2. 外国人居留地と日本最初の西洋料理店


●外国人居留地

 日本における西洋食文化のルーツとなると、開国によって設けられた外国人居留地をおいては語れません。
 開国時の日本は、西欧列国に比べ、文化的にも軍事的にも劣っていたため、対等な外交関係ではなく、日本にとって不利な不平等条約を結ばざるを得ませんでした。そのため、外国人の住む外国人居留地は、日本の法律が適用されない完全に治外法権の地域だったので、日本人はおいそれと立ち入ることは出来ず、完全に「日本の中の外国」になっていました。
 そこには、各国の領事館といった政治的な施設だけでなく、外国人貿易商の商館が並び、そこで働く外交官や商人、そしてその家族達の住宅街がありました。また、そうした人々が生活していくための食料品店や衣料品店、子供のための学校なども開かれ、管弦楽の音楽教室やピアノの調律所といったものまで開かれるなど、外国人による、外国人のための街として発展していきました。現在の横浜のフェリス女学院や東京の青山学院大学などは、そうした居留地に作られた外人学校が前身です。

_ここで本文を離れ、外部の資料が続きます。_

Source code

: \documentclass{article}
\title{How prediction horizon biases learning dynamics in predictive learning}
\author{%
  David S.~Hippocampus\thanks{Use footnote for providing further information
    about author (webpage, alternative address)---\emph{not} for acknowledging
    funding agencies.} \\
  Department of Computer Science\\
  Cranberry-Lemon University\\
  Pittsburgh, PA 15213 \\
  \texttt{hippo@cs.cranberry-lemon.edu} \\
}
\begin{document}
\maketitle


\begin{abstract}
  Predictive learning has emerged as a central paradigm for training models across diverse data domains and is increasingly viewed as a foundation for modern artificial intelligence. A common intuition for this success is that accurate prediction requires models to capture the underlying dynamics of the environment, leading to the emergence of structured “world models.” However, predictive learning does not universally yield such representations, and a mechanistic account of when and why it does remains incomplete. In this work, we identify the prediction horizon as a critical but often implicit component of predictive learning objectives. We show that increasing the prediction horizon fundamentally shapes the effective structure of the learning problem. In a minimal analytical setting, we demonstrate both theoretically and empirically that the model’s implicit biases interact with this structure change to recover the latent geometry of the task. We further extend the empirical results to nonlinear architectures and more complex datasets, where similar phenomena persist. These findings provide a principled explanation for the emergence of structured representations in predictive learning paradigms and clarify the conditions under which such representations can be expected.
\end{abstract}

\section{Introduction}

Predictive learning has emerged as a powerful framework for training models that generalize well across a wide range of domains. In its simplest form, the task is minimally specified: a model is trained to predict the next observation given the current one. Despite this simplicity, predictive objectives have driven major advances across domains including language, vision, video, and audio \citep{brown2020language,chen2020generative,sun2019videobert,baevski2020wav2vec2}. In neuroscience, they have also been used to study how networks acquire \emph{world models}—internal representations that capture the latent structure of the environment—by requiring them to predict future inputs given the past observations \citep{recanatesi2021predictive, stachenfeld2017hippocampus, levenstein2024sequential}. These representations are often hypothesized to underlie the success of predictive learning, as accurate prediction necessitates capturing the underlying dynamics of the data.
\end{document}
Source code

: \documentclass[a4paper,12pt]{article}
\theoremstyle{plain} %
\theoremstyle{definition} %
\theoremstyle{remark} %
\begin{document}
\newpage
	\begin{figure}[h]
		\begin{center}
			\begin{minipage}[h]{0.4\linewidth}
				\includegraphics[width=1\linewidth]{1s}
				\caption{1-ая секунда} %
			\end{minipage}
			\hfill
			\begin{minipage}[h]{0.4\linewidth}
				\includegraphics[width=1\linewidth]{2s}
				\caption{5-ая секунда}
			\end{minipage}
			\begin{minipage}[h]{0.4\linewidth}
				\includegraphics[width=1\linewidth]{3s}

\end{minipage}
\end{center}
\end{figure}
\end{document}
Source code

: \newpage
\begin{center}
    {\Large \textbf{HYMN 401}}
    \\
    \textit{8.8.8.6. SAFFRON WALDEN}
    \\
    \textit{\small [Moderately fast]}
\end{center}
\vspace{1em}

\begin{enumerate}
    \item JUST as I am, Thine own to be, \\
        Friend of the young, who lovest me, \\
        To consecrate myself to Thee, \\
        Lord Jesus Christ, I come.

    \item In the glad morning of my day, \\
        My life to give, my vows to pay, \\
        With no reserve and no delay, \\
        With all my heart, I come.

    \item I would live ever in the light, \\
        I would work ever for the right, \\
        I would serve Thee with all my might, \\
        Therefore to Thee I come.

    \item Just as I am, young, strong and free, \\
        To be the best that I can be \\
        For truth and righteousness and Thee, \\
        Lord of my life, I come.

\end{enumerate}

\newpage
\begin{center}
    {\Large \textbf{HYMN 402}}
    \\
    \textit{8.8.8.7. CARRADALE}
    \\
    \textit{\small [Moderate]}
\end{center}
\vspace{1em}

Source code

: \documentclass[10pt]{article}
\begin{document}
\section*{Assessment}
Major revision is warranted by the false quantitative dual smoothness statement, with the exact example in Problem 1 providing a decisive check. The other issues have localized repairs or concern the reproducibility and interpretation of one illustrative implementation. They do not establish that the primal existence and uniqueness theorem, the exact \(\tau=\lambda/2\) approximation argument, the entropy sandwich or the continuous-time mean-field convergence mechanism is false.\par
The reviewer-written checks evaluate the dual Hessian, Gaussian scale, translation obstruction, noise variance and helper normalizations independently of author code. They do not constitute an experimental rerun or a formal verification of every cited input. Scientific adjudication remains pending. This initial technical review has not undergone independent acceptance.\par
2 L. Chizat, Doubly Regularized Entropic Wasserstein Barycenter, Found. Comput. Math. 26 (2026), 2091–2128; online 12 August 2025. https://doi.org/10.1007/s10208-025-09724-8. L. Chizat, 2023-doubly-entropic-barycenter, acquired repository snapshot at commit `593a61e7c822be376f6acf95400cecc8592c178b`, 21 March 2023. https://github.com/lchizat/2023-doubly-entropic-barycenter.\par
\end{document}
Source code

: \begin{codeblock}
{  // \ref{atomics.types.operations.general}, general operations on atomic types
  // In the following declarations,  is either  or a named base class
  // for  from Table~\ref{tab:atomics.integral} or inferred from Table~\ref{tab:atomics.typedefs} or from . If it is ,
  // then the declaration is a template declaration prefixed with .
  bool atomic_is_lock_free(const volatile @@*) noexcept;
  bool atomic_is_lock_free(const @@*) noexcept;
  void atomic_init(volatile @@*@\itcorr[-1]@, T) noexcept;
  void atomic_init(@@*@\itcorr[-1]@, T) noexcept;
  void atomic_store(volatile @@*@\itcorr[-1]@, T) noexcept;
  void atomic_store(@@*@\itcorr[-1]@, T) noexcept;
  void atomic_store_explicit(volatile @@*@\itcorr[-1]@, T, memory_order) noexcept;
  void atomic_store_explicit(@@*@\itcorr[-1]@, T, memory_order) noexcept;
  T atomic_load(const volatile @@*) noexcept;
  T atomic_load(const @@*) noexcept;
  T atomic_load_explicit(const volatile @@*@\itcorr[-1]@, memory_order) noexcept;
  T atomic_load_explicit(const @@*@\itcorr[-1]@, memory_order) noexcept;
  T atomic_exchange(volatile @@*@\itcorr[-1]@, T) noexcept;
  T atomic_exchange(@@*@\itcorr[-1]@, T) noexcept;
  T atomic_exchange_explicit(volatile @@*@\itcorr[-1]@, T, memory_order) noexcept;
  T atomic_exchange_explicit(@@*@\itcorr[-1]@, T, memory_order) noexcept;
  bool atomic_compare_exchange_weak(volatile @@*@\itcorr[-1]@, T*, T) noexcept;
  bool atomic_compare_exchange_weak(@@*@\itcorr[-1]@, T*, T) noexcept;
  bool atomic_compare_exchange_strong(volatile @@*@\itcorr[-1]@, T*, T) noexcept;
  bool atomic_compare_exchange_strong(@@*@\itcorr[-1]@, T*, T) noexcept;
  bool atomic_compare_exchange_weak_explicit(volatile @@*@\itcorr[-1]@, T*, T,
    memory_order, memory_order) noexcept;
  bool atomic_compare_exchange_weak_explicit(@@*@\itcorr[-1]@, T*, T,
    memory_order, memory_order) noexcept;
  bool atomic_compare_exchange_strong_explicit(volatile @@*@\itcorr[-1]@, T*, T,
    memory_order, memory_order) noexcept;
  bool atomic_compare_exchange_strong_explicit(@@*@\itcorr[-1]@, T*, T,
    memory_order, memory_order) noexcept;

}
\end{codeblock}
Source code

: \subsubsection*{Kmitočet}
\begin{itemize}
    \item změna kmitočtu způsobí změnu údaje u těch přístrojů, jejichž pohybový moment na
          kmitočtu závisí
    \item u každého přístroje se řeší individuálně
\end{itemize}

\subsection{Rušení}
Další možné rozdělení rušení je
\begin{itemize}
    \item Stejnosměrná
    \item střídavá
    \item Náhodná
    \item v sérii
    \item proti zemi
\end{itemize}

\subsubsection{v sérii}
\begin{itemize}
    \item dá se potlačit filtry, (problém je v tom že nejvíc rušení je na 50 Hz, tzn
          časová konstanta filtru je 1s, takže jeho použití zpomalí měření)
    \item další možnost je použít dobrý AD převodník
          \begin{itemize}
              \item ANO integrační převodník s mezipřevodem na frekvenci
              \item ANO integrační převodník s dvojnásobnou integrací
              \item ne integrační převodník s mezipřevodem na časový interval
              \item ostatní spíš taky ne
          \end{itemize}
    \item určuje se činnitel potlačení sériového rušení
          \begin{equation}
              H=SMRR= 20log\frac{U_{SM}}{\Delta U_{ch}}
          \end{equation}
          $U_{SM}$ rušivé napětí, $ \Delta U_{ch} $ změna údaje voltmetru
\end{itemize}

 また、当時の西洋人にとって、質素な上に肉食をしない日本の食環境では、日々の食生活に非常に不自由したため、外交官や富裕な商人は、ハウスコックを伴って来日したり、コック自身が経営者としてホテルや商店を作ることも多く、そうした外人コックが、日本における西洋料理の最初の伝道者となりました。

 西洋料理のコックといっても西洋人とは限らず、中国人コックも多くいました。当時フランスやイギリスはすでに中国に進出し、1840年にイギリスと中国(清)の間で勃発したアヘン戦争で中国は敗北し、香港をイギリスに割譲するなどしていたので、中国では日本より早い時期から西洋文化が進出し、西洋料理を身に付けた中国人が多くいたからです。1878年(明治十一年)に日本に滞在した女性作家のイザベラ・バードは、"Unbeaten Tracks in Japan"の中で、東京のイギリス公使館のコックは中国人であったと書いています。
 日本に来た西洋人には中国経由で来る者も多く、漢字のわかる中国人が通訳として多く連れられ、そうした中国人達が、開港地である横浜や神戸、長崎に、中華街を形成しました。

 西洋文化の取り入れが最も早かったのは長崎です。
 長崎では鎖国時代から貿易を行っていたので、居留地が設けられる以前から出島には外国人が住居し、福砂屋(1624年創業)の「カステラ」に代表されるように、食文化においてもかなり早くから西洋の影響を受けていたことはよく知られています。
 ペリーが来航したその翌年の1854年には開港し、もともと西洋との接触があって使い勝手が良かったので、開国直後は最も外国人が渡来して活況を呈していました。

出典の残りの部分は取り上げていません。